Arte: AK Westerman
Hay situaciones que, de afuera, parecen muy claras. Pero para quien las está viviendo, no es tan así. Dicen que no hay peor ciego que el que no quiere ver. Ésta es una de esas circunstancias, en las cuales el dolor nubla la realidad.
Ya se le va a pasar
Con la nariz metida en la copa. Así lo recibió, envuelta en una bata blanca de seda, haciéndose la estrella de cine. Le faltaba una rosa en la mano para completar el cuadro. No lo pensó, porque si no, la hubiera agregado. Quería reconquistarlo, a toda costa.
Había sido su marido durante dieciocho años y si bien el camino matrimonial había abundado de escollos, nunca se imaginó que terminaría tan abruptamente. Todo por culpa de esa pendeja. “No te preocupes”, la consolaba su madre, “todos los hombres tiene un desliz a los cuarenta. Les da terror la idea de la madurez y necesitan una mujer joven apara demostrarse que todavía pueden. Ya se le va a pasar”.
Al principio esa esperanza le sirvió pero con el correr de los días no sólo no se le pasaba sino que estaba por irse a vivir con su amante. Claro que no tenía otro lugar adonde ir. Porque a ella nadie la iba a echar de su casa. “Al menos por ahora, podés quedarte”, había dicho él. ¿Qué quería decir eso? ¿Era un atisbo de las luchas entre abogados y tribunales que podían suceder? ¿A ella? ¿Metida en esos líos de los cuales sólo oía hablar a alguna conocida? No, no podía ser. Antes de que eso ocurriera, él iba a volver, estaba segura. Arrepentido y mansito. Su madre tenía razón. Ya se le iba a pasar.
En lo que no tenía razón era en decir “menos mal que no tienen hijos”. Porque, pensaba ella, los hijos hubieran sido un modo de retenerlo. Quizás. ¿Sería ése el problema? No, porque después de años de no quedar embarazada, ambos estuvieron de acuerdo en no hacer ningún tratamiento médico y simplemente aceptar el destino que Dios les había mandado. Tenían muchos sobrinos con quienes entretenerse, cinco de parte de su hermano y tres de la hermana de él. Siempre había algún niño en casa. Claro que ahora habían crecido y cada uno tenía su vida y ocupaciones y poco se acordaban de los tíos.
Hacía unos años ella le había sugerido adoptar, pero él no estuvo de acuerdo. “Estamos bien como estamos”, había dicho. Estaba convencida de que su madre tenía razón, necesitaba demostrarse que podía. Los hombres suelen tener esas dudas, intentaba convencerse. Por eso lo estaba esperando así, que la viera distinta, incluso distante.

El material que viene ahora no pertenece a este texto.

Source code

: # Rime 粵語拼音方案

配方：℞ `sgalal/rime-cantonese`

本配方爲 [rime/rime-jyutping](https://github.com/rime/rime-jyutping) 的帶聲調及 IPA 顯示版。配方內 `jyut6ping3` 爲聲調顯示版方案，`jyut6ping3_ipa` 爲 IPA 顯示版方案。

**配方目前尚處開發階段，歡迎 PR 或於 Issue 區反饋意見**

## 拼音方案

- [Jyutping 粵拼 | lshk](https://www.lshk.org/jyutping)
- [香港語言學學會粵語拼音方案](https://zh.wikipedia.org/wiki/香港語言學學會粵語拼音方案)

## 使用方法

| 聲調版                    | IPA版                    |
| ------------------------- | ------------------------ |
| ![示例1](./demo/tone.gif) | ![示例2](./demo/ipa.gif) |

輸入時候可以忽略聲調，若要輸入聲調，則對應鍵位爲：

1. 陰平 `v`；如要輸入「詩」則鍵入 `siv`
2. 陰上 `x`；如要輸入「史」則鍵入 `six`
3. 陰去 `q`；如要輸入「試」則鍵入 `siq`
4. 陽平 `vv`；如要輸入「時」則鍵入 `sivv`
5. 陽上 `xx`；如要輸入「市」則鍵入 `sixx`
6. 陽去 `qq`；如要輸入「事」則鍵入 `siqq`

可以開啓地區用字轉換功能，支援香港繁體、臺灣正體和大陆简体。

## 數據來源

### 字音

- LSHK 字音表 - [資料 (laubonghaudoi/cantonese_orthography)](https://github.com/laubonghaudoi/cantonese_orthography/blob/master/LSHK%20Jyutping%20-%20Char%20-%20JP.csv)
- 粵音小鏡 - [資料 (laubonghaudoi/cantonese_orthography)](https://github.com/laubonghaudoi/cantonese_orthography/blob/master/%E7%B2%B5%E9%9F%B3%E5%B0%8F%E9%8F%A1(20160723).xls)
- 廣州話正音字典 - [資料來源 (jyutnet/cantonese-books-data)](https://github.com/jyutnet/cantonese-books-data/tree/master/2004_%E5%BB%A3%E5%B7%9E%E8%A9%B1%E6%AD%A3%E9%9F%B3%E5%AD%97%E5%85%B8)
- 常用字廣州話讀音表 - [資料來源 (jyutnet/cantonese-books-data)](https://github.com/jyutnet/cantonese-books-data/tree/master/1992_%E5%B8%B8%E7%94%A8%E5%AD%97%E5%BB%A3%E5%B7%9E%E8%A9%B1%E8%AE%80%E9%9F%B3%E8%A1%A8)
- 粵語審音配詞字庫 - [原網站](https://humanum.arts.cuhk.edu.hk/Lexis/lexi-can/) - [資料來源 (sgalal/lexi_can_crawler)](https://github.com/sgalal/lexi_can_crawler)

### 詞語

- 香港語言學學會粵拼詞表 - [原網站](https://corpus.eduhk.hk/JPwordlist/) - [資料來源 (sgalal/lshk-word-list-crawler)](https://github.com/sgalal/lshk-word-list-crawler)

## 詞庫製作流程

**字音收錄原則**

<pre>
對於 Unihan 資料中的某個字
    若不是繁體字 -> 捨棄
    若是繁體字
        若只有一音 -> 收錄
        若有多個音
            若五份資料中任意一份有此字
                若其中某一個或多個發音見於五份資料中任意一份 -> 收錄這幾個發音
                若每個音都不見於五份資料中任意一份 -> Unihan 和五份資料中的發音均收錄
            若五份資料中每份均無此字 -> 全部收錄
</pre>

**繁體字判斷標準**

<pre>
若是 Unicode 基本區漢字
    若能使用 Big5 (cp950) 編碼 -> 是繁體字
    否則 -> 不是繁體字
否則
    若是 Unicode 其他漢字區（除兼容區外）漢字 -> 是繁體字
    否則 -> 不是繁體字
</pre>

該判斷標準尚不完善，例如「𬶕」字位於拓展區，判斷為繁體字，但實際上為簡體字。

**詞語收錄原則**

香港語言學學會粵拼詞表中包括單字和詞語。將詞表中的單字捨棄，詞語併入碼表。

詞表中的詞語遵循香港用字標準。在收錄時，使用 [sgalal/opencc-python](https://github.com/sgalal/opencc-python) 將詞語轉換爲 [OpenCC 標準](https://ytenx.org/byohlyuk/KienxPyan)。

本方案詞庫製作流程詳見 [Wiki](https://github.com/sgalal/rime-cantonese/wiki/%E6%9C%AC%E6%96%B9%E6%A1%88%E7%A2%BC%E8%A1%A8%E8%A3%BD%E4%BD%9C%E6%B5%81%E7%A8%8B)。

Él entró, todavía tenía la llave.
-Hola, ¿cómo estás?
-Bien –dijo ella dando un sorbo a su bebida y sentándose seductoramente en el sillón.
-¿Dónde están mis cajas?
-En la cocina. ¿Querés tomar algo?
-No, gracias, estoy apurado –contestó como con impaciencia desapareciendo tras la puerta de la cocina y reapareciendo al instante cargando las dos cajas-. Bueno, creo que ya no me queda nada más –dijo mirando alrededor para no mirarla a ella, echada sobre el respaldo, con la copa en la mano-. Nos hablamos –titubeó mientras se dirigía a la puerta.
Con una rodilla sostuvo las cajas y con la mano libre abrió la puerta. Con la misma mano la cerró y se fue.
-Ya se le va a pasar –repitió ella, tomando un trago de la copa vacía.